Have you ever felt slightly uneasy but weren’t sure why?

Have you ever had a gut feeling that something just wasn’t right? Have you ever thought that there might be an easier or better way to do something? Or have you ever felt slightly uneasy but were unsure why?

From the moment we are born, we face constant pressure to do things the right way and to not make mistakes.

This is generally dictated by societal expectations or by someone superior to us—whether it be via the teacher’s big red pen in school, a scolding from our parents or a displeased look from a boss. Regardless, we are encouraged to get things right or to do things in a certain way.

In most cases, this helps us determine what is right and wrong, and suggests there’s a sense of order: Do bad things, go to jail. But as we enter adulthood and go on to university, the workforce, enter relationships, vote…well, the lines between ‘right’ and ‘wrong’ become muddier.
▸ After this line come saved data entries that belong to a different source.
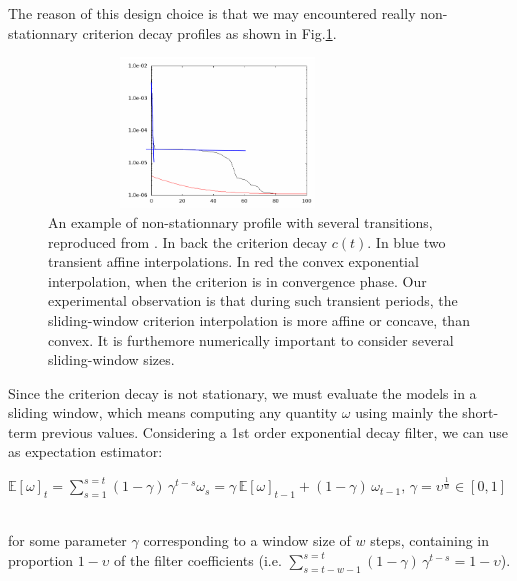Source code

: \documentclass{article}
\newcommand{\eqline}[1]{\\\centerline{$#1$}\\}
\begin{document}
The reason of this design choice is that we may encountered really non-stationnary criterion decay profiles as shown in Fig.\ref{spurious-cost}.

\begin{figure}[!ht]
\centerline{\includegraphics[width=0.8\textwidth,height=4cm]{img/spurious-cost}}
  \caption{An example of non-stationnary profile with several transitions, reproduced from \cite{vieville:hal-01610735}. In back the criterion decay $c(t)$. In blue two transient affine interpolations. In red the convex exponential interpolation, when the criterion is in convergence phase. Our experimental observation is that during such transient periods, the sliding-window criterion interpolation is more affine or concave, than convex. It is furthemore numerically important to consider several sliding-window sizes.}
  \label{spurious-cost}
\end{figure}

Since the criterion decay is not stationary, we must evaluate the models in a sliding window, which means computing any quantity $\omega$ using mainly the short-term previous values. Considering a 1st order exponential decay filter, we can use as expectation estimator:
\eqline{\mathbb{E}[\omega]_{t} = \sum_{s=1}^{s=t} (1 - \gamma) \, \gamma^{t-s} \omega_s = \gamma \, \mathbb{E}[\omega]_{t - 1} + (1 - \gamma) \, \omega_{t-1} , \, \gamma = \upsilon^{\frac{1}{w}} \in [0, 1]}
for some parameter $\gamma$ corresponding to a window size of $w$ steps, containing in proportion $1 - \upsilon$ of the filter coefficients (i.e. $\sum_{s=t-w-1}^{s=t} (1 - \gamma) \, \gamma^{t-s} = 1 - \upsilon$). 
\end{document}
“…Seeking the truth is sometimes like chasing a rabbit through the underbrush. As you approach, it darts away from you. At any given moment, you’re not sure exactly where it is. But you do gain certainty about where it isn’t. That knowledge is useful; it matters”. – Genership 1.0: Beyond Leadership Toward Liberating the Creative Soul, David Castro

Have you ever had a gut feeling that something just wasn’t right? Have you ever thought that there might be an easier or better way to do something? Or have you ever felt slightly uneasy but weren’t sure why?

That’s your intuition, your street smarts, your inner guru sending you a message. Whether it be in the form of butterflies in your belly, alarm bells or a big red flag, sometimes something just doesn’t feel…right! It’s in those moments that we have a choice. We can choose to face what is making us feel uneasy, to interrogate it and see what is really going on or we can choose to ignore the feeling.
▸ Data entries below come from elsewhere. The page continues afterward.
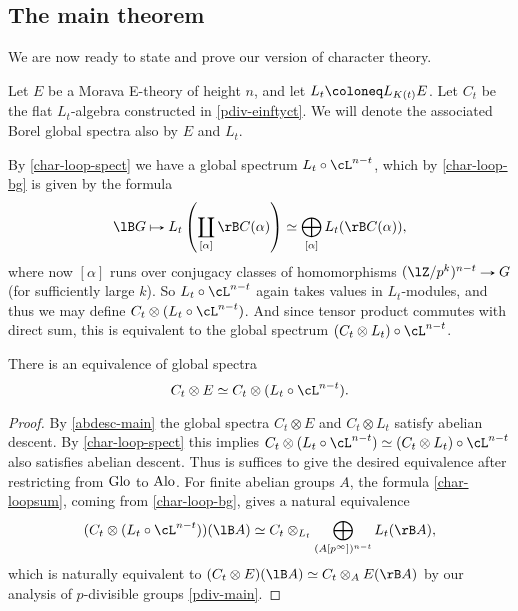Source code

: 
\subsection{The main theorem}
\label{char-main}

We are now ready to state and prove our version of character theory.

\begin{notation}
  \label{char-finalntn}
  Let $E$ be a Morava E-theory of height $n$, and let
  $L_t \ce L_{K(t)}E$. Let $C_t$ be the flat $L_t$-algebra constructed
  in \cref{pdiv-einftyct}. We will denote the associated Borel global
  spectra also by $E$ and $L_t$.
\end{notation}

\begin{nothing}
  \label{char-tensloop}
  By \cref{char-loop-spect} we have a global spectrum
  $L_t \circ \cL^{n-t}$, which by \cref{char-loop-bg} is given by the
  formula
  \begin{equation}
    \label{char-loopsum}
    \lB G \mapsto
    L_t\l( \coprod_{[\alpha]} \rB C(\alpha) \r) \iso
    \bigoplus_{[\alpha]} L_t(\rB C(\alpha)),
  \end{equation}
  where now $[\alpha]$ runs over conjugacy classes of homomorphisms
  $(\lZ/p^k)^{n-t} \to G$ (for sufficiently large $k$). So
  $L_t \circ \cL^{n-t}$ again takes values in $L_t$-modules, and thus
  we may define $C_t \otimes (L_t \circ \cL^{n-t})$. And since tensor
  product commutes with direct sum, this is equivalent to the global
  spectrum $(C_t \otimes L_t) \circ \cL^{n-t}$.
\end{nothing}


\begin{theorem}
  \label{char-char}
  There is an equivalence of global spectra
  \[
  C_t \otimes E \iso C_t \otimes (L_t \circ \cL^{n-t}).
  \]
\end{theorem}

\begin{proof}
  By \cref{abdesc-main} the global spectra $C_t \otimes E$ and
  $C_t \otimes L_t$ satisfy abelian descent. By \cref{char-loop-spect}
  this implies
  $C_t \otimes (L_t \circ \cL^{n-t}) \iso (C_t \otimes L_t) \circ
  \cL^{n-t}$
  also satisfies abelian descent. Thus is suffices to give the desired
  equivalence after restricting from $\mathrm{Glo}$ to $\mathrm{Alo}$. For finite
  abelian groups $A$, the formula \cref{char-loopsum}, coming from
  \cref{char-loop-bg}, gives a natural equivalence
  \[
  (C_t \otimes (L_t \circ \cL^{n-t}))(\lB A) \iso
  C_t \otimes_{L_t} \bigoplus_{(A[p^\infty])^{n-t}} L_t(\rB A),
  \]
  which is naturally equivalent to
  $(C_t \otimes E)(\lB A) \iso C_t \otimes_A E(\rB A)$ by our analysis
  of $p$-divisible groups \cref{pdiv-main}.
\end{proof}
None of us like feeling uneasy, and most of us don’t like confrontation, but the ability to turn and face our discomfort and to question what is going on— whether it be internally or face to face with someone—is essential to holding ourselves and others accountable, and to making change and progress.

“To know what is not right, what doesn’t work can be an important part of making progress, of moving toward the truth. Some of the greatest discoveries are through trial and error…” — Genership 1.0: Beyond Leadership Toward Liberating the Creative Soul, David Castro

Life is a series of lessons from which we can all learn and grow from.
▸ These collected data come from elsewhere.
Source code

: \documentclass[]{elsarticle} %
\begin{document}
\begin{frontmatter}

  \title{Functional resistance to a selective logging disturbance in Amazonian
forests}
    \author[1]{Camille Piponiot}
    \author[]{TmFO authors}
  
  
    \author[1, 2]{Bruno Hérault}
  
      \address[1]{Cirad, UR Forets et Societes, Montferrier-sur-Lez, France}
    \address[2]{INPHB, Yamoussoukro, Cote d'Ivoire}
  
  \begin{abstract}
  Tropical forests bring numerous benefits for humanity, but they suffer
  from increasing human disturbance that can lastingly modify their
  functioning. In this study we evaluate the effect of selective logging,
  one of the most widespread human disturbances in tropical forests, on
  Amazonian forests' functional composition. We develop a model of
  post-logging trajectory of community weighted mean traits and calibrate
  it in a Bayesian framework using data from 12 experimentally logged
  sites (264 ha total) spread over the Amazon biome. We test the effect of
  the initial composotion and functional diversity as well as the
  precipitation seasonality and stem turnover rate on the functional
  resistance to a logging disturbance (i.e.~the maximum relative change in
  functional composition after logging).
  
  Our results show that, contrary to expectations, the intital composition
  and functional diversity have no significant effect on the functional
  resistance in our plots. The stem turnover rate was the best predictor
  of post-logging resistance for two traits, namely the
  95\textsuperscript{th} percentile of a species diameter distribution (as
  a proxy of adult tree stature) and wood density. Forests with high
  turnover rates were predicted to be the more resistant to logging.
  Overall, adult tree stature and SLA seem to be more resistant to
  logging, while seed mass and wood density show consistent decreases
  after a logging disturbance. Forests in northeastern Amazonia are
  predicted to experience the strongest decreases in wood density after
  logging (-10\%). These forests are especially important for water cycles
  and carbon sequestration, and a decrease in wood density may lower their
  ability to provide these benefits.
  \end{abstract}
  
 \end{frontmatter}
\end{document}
We can either choose to trust our intuition or to ignore it completely. One of my own lessons learned has been to question what I see and hear. To question everything. It’s not because I’m a disbeliever, it’s because I acknowledge that everything we see and hear is tainted with the viewpoint of someone else. In order to get to the bottom of what is really going on, you need facts, and you need to interrogate those facts. Perhaps that’s why I ended up in a career of Program and Project Governance. The drive for transparency and accountability was ingrained! It’s also why I left that career.

What is a major lesson you have learned?


To help you explore more on this download my free workbook Finding Your Why now!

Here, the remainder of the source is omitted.